Universal Studios9. M3GAN 2.0
Why does M3GAN 2.0 crash? When M3GAN was released three years ago, it was a hit: The killer robot, with its long hair and pretty dress, was clearly designed to be a Halloween costume, and a clip of the Model 3 Geneative Android’s sinister dance routine went viral. All director Gerard Johnston had to do was make more of the same, and he could watch the money roll in. The flaw was that he decided not to offer more of the same. While both films could be described as sci-fi satires, M3GAN was a suburban thriller, and the sequel was a sprawling geopolitical thriller. M3GAN 2.0, on its own terms, was a lot of fun – but sometimes you have to give people what they want. “We all thought M3GAN was like Superman. We could do anything to it,” the film’s producer, Jason Blum, said on The Town podcast. “We can change genres. We can put it in summer. We can make it look different. We can turn it from a bad guy to a good guy.

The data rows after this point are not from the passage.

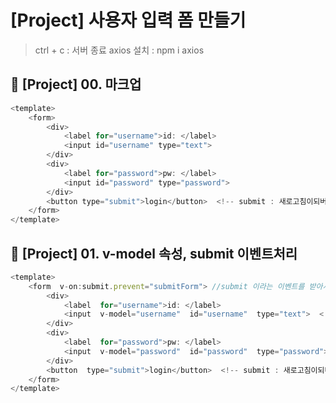  # [Project] 사용자 입력 폼 만들기
> ctrl + c : 서버 종료
> axios 설치 : npm i axios

##  :closed_book:  [Project] 00. 마크업
   
```js
<template>
	<form>
		<div>
			<label for="username">id: </label>
			<input id="username" type="text">
		</div>
		<div>
			<label for="password">pw: </label>
			<input id="password" type="password">
		</div>
		<button type="submit">login</button>  <!-- submit : 새로고침이되버림 -->
	</form>
</template>
```
##  :ledger:  [Project] 01. v-model 속성, submit 이벤트처리
```js
<template>
	<form  v-on:submit.prevent="submitForm"> //submit 이라는 이벤트를 받아서 메소드 실행
		<div>
			<label  for="username">id: </label>
			<input  v-model="username"  id="username"  type="text">  <!-- 입력한 데이터가 적용-->
		</div>
		<div>
			<label  for="password">pw: </label>
			<input  v-model="password"  id="password"  type="password">
		</div>
		<button  type="submit">login</button>  <!-- submit : 새로고침이되버림 -->
	</form>
</template>
```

And we’ve classically overthought how strongly people will react to it.”
A2410. The broken machine
Dwayne Johnson has been one of the world’s biggest movie stars for more than a decade, both literally and figuratively, but there comes a time when every commercial titan wants to prove that he can present himself as a serious dramatic actor, too. And so The Rock made his Oscar bid — or at least an Oscar nomination — by starring in The Smashing Machine. All signs were promising, as Johnson had an established co-star (Emily Blunt), an established director (Benny Safdie, who directed Good Time and Uncut Gems with his brother Josh), and a true story about a mixed martial artist struggling with addiction. The problem was that Johnson wasn’t flexing many acting muscles that he hadn’t flexed before: he was a charismatic wrestler playing a charismatic wrestler. The only major difference from his previous work was that The Smashing Machine was depressing – and no one goes to see a movie starring The Rock because they want to feel depressed. However, you couldn’t help but feel sorry for the director. His brother directed another biographical sports movie, Marty Supreme, starring Timothée Chalamet, and it received all the acclaim that The Smashing Machine didn’t go to.